**Dataset records:**
•••••
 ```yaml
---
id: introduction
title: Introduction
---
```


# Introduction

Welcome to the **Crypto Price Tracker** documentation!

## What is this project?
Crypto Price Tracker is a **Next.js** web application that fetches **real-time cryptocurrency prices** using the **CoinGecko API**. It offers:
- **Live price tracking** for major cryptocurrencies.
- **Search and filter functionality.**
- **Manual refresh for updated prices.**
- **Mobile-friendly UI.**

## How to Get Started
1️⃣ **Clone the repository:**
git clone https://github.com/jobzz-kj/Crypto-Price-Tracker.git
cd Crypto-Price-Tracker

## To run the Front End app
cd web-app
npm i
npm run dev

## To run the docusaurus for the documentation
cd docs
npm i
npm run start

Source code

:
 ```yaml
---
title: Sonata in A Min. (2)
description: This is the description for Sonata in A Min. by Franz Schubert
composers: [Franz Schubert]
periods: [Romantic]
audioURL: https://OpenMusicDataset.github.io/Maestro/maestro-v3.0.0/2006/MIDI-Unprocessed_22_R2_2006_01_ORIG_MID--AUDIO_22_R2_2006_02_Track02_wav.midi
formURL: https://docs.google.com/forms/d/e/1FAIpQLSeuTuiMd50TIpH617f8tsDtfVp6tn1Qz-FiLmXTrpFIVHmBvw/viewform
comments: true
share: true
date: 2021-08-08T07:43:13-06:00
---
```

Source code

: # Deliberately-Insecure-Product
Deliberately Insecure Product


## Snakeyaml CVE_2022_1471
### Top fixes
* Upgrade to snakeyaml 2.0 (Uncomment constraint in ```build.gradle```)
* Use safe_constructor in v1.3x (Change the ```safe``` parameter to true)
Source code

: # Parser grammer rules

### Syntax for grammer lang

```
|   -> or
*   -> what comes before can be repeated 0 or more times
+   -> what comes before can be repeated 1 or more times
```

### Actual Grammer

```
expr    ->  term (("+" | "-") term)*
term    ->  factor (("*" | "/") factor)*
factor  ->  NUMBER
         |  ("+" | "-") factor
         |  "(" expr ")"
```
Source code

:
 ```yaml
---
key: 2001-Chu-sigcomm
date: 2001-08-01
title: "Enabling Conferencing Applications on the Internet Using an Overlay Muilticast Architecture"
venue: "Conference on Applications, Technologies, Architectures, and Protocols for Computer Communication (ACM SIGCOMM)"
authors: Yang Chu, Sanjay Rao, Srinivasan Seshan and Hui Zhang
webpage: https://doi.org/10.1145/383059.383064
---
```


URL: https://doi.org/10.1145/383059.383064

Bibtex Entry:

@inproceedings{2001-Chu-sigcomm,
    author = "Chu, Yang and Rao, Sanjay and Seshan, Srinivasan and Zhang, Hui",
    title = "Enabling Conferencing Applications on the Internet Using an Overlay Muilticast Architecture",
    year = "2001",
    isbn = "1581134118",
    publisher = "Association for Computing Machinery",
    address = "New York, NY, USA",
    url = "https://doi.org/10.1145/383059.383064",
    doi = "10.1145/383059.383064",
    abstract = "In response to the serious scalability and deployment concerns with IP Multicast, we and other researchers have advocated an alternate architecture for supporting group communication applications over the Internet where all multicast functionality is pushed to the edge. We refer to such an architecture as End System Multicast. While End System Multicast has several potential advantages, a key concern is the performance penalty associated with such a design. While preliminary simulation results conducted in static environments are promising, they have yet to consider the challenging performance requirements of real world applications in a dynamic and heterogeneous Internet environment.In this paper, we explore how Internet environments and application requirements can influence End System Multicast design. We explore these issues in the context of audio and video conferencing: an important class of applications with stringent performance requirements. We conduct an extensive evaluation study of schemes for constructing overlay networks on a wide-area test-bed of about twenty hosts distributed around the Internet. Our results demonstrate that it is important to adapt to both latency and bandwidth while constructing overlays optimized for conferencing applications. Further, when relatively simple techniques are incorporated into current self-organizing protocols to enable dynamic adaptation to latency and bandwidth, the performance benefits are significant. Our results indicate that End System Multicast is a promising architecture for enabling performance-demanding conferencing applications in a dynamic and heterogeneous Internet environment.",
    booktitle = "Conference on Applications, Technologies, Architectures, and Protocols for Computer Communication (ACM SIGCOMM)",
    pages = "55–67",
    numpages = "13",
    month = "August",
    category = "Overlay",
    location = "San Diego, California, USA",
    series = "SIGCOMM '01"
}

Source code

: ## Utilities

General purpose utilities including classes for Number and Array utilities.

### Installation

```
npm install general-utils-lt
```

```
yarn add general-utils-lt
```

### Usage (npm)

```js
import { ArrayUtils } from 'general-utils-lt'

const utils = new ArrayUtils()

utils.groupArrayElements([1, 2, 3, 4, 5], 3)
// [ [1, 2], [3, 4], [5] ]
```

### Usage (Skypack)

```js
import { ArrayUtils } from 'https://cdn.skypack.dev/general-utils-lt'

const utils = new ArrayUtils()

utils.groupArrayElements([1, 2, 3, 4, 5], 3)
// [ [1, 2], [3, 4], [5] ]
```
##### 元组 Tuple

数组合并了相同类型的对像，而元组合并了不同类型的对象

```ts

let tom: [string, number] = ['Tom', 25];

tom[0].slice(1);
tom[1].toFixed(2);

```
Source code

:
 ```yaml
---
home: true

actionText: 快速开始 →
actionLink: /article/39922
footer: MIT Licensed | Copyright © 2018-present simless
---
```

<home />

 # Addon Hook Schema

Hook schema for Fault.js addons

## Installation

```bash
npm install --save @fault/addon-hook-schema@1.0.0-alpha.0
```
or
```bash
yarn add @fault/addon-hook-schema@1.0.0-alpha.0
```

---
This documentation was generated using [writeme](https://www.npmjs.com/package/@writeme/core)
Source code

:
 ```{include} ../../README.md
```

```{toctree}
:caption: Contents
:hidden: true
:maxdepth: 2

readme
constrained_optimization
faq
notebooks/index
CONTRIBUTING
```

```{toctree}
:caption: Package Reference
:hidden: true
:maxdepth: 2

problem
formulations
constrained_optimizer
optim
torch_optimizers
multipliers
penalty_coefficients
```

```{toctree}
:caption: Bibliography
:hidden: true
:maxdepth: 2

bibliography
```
•••••
**What is being asked:** Across the entries above, find the lines with the string "times" and copy them.

**Answer space:**
*   -> what comes before can be repeated 0 or more times
+   -> what comes before can be repeated 1 or more times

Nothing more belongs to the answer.